HPET in periodic mode, which has helped some using 10.x w/ LAPIC, here 
only rapidly pins LAs to 0.99-1.00 at idle, before and after more load.

Both of these HPET reported LAs just smelled like bad maths. I spent way 
too much time down the (upper parts of) the rabbit hole/s with little to 
show; I should have asked more questions but wanted to suss it out ..

 > ISTM, the problem reports are of the form "My server is idle and it is
 > reporting a non-idle load average below 1", and not "My server is
 > supposedly idle, but is doing actual work causing the load average to
 > be higher than it should be". Is there any evidence that we have the
 > latter and not the former?

Er yes, it is the former, not the latter.  And not that it's shown as 
below 1, as much as it's shown above 0.00 - ie, something > 0.005 - when 
yes, genuinely idle below that level, top showing 100.00% idle on both 
cpu idle tasks, and say 100.0% and 99.8% idle each from cp_times (-SCHP)

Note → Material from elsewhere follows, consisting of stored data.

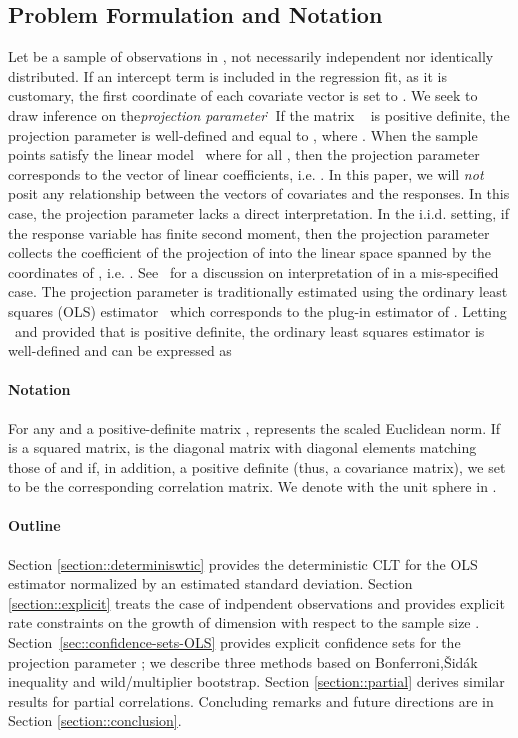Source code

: \documentclass{article}
\begin{document}
\subsection*{Problem Formulation and Notation}
Let   be a sample of   observations in  , not necessarily independent nor identically distributed. If an intercept term is included in the regression fit, as it is customary, the first coordinate of each covariate vector   is set to  .
We seek to draw inference on the{\it projection parameter}
\.
\]
If the matrix
\ \]
is positive definite, the projection parameter
is well-defined and equal to  , where  .
When the sample points satisfy the linear model
\ where   for all  , then the projection parameter corresponds to the vector of linear coefficients, i.e.  . In this paper, we will \emph{not} posit any relationship between the vectors of covariates   and the responses. In this case, the projection parameter lacks a direct interpretation. In the i.i.d. setting, if the response variable has finite second moment, then the projection parameter collects the coefficient of the   projection of   into the linear space spanned by the coordinates of  , i.e.  . See~\cite{Buja14,Buja16} for a discussion on interpretation of   in a mis-specified case.
The projection parameter is traditionally estimated using the ordinary least squares (OLS) estimator
\ which corresponds to the plug-in estimator of  .
Letting
\ and provided that   is positive definite, the ordinary least squares estimator is well-defined and can be expressed as
\ \paragraph{Notation} For any   and a positive-definite matrix  ,   represents the scaled Euclidean norm. If   is a squared matrix,   is the diagonal matrix with diagonal elements matching those of   and if, in addition,   a positive definite (thus, a covariance matrix), we set   to be the corresponding correlation matrix.
We denote with   the unit sphere in  .
\paragraph{Outline}
Section \ref{section::determiniswtic}
provides the deterministic CLT for
the OLS estimator normalized by an estimated
standard deviation.
Section \ref{section::explicit}
treats the case of indpendent observations
and provides explicit rate constraints on
the growth of dimension   with respect to
the sample size  .
Section~\ref{sec::confidence-sets-OLS} provides
explicit confidence sets for the projection
parameter  ; we describe three methods
based on Bonferroni,{\v{S}}id{\'a}k inequality
and wild/multiplier bootstrap.
Section \ref{section::partial}
derives similar results for partial correlations.
Concluding remarks and future directions are in
Section \ref{section::conclusion}.
\end{document}
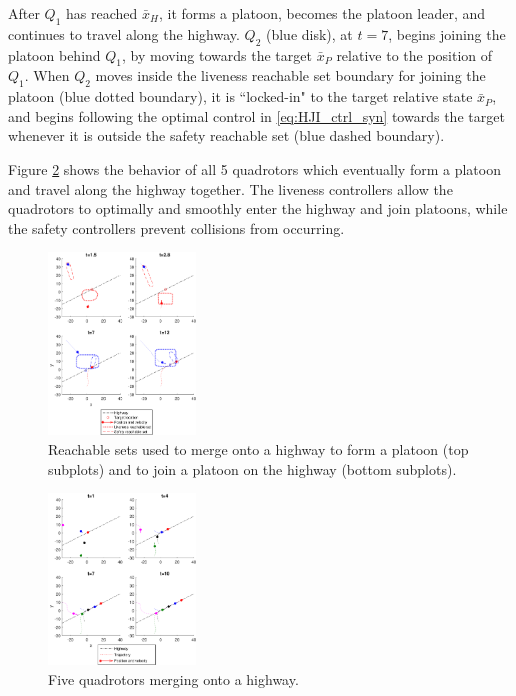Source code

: After $Q_1$ has reached $\bar{x}_H$, it forms a platoon, becomes the platoon leader, and continues to travel along the highway. $Q_2$ (blue disk), at $t=7$, begins joining the platoon behind $Q_1$, by moving towards the target $\bar{x}_P$ relative to the position of $Q_1$. When $Q_2$ moves inside the liveness reachable set boundary for joining the platoon (blue dotted boundary), it is ``locked-in" to the target relative state $\bar{x}_P$, and begins following the optimal control in \eqref{eq:HJI_ctrl_syn} towards the target whenever it is outside the safety reachable set (blue dashed boundary).

Figure \ref{fig:normal5} shows the behavior of all 5 quadrotors which eventually form a platoon and travel along the highway together. The liveness controllers allow the quadrotors to optimally and smoothly enter the highway and join platoons, while the safety controllers prevent collisions from occurring.

\begin{figure}
	\centering
	\includegraphics[width=0.35\textwidth]{fig/normal2}
	\caption{Reachable sets used to merge onto a highway to form a platoon (top subplots) and to join a platoon on the highway (bottom subplots).}
	\label{fig:normal2}
\end{figure}

\begin{figure}
	\centering
	\includegraphics[width=0.35\textwidth]{fig/normal5}
	\caption{Five quadrotors merging onto a highway.}
	\label{fig:normal5}
\end{figure}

So I was wondering if I really had to post my hundreds of ks of logs and 
running reports of the above to properly demonstrate what was happening 
here, when I thought I'd try cpuset(1) to pin the abovementioned task
to one cpu, rather than letting the scheduler share it out over both, 
and so first up I tried one of the examples (except for 1 of 2 cpus):

# cpuset -l 0 -s 1

And lo! the previously 0.66-ish HPET LAs headed towards 0.00, taking 
around 5 minutes to get there.  Wow.  So I ran some more tests using 
abovementioned tasks, and sure enough, LAs as good as with LAPIC.

Then after a while I reenabled CPU1 ..

# cpuset -l 0-1 -s 1
# cpuset -g
pid -1 mask: 0, 1

.. fully expecting LAs to climb back to 'normal' HPET behaviour .. but 
they did not!  They stayed where they were, basically 0.00 0.00 0.00 in 
such idleness, and appropriately like 0.1 - 0.2 with X fired up, idle.

Reboot.  Straight away log in as root:
 # cpuset -l 0 -s 1
 # cpuset -l 0-1 -s 1		# ie: -l "0-`sysctl -n kern.smp.maxid`"
LAs headed back toward 0.00, taking around 5 minutes.  Wow again ..

Adding the above cpuset commands to (a new) /etc/rc.local, not even the
sleep between that I thought may be needed.  Reboot.  0.00 LAs.  Whee!

So, is this going to be a fix that Affects Only Me?  I'm keen to hear.  
Yes I will update the PR, after I'm quite sure I'm not hallucinating :)

Importantly, will doing that for those using LAPIC eventtimer who had 
unexpectedly high LAs make any difference?  Perhaps so if it's the first 
eventtimer configured at boot that has - in some cases - such problem?

Or perhaps this only works for 9.x?  I have no 10.x system currently, 
and could easily have missed some commit that picked up on $whatever.

Current hypothesis: some variable/s are getting improperly initialised 
at boot, but are (somehow?) getting properly re-initialised on changing 
cpuset to 1 then back to 2 cpus - though I've no idea how, or by what.

Again, apologies for a short story writ too long.

cheers, Ian